Stored data entries
★ ★ ★ ★
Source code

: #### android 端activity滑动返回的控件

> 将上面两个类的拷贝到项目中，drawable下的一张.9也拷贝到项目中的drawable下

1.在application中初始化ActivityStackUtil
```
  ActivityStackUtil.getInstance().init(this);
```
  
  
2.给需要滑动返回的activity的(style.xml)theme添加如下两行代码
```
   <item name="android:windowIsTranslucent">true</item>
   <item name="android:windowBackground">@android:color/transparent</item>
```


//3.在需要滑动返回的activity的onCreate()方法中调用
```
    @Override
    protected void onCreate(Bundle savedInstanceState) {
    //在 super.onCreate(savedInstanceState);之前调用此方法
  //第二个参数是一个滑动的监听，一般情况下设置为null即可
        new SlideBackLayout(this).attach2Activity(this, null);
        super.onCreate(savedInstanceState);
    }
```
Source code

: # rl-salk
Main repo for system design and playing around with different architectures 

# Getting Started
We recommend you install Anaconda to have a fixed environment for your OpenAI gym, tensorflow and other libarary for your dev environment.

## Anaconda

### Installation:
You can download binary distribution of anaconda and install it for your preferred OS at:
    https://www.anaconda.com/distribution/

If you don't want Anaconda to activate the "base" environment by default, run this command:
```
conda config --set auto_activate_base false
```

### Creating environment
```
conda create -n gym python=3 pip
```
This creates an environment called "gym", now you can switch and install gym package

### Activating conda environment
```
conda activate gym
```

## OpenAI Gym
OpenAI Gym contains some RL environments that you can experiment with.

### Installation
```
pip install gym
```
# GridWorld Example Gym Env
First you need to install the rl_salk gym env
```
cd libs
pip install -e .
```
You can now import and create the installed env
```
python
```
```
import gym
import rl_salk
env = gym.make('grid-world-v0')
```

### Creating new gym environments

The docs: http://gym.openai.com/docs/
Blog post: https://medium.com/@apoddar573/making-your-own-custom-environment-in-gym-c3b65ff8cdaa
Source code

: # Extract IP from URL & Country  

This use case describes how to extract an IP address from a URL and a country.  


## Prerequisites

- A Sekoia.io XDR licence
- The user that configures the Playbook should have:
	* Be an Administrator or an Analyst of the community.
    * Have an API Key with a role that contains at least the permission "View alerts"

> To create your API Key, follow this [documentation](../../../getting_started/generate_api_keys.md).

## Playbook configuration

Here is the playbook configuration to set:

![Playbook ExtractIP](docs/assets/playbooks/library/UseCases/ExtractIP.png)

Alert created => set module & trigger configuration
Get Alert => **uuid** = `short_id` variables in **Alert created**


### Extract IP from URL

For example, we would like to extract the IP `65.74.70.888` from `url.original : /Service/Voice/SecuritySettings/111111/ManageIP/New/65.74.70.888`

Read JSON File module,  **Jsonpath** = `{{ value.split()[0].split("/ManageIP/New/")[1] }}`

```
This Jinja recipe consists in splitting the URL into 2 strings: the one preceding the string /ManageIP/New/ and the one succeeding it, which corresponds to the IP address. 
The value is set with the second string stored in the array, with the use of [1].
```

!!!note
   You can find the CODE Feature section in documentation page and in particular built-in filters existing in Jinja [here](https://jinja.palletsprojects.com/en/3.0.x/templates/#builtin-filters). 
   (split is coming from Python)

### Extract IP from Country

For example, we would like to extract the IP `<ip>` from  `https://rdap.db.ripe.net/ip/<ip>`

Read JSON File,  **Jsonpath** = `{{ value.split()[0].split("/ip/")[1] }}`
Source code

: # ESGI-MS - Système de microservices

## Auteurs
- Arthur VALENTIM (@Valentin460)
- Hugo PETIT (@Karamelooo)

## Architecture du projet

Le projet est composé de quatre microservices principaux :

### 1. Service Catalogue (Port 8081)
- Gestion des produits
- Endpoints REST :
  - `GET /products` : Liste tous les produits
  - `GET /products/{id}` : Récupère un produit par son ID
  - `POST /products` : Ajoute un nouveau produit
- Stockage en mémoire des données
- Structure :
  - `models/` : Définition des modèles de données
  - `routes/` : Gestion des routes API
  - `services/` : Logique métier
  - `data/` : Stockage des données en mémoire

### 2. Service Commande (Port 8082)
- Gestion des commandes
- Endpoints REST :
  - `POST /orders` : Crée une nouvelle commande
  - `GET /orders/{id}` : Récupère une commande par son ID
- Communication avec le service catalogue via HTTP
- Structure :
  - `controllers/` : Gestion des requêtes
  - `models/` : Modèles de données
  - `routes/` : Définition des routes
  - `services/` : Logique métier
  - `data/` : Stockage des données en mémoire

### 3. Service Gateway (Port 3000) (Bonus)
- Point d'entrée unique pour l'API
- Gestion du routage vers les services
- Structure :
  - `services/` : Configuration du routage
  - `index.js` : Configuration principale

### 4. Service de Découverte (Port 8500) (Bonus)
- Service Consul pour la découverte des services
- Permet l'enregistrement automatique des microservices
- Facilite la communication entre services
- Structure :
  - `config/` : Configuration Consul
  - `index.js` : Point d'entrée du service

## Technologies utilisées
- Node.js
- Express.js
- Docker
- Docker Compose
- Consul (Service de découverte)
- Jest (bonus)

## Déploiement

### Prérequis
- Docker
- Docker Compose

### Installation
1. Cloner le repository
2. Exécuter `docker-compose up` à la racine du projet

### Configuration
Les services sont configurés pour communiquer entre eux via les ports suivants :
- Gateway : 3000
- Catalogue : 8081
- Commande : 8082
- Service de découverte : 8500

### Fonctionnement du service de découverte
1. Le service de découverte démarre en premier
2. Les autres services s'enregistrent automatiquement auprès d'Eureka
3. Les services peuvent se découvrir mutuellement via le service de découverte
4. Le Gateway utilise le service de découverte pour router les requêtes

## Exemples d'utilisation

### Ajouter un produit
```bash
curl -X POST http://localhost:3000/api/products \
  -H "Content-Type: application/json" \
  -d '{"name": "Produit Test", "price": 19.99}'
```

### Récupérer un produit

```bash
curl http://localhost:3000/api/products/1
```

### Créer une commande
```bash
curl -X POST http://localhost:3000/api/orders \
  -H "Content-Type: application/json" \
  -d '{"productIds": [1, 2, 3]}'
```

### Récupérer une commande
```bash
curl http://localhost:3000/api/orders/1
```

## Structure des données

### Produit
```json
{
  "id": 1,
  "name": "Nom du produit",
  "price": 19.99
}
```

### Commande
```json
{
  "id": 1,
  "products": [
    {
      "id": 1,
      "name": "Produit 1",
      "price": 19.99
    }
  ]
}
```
★ ★ ★ ★
● WORK REQUIRED: Which lines of the records contain the word "savedInstanceState"? Copy each of them.

● TASK RESULT:
    protected void onCreate(Bundle savedInstanceState) {
    //在 super.onCreate(savedInstanceState);之前调用此方法
        super.onCreate(savedInstanceState);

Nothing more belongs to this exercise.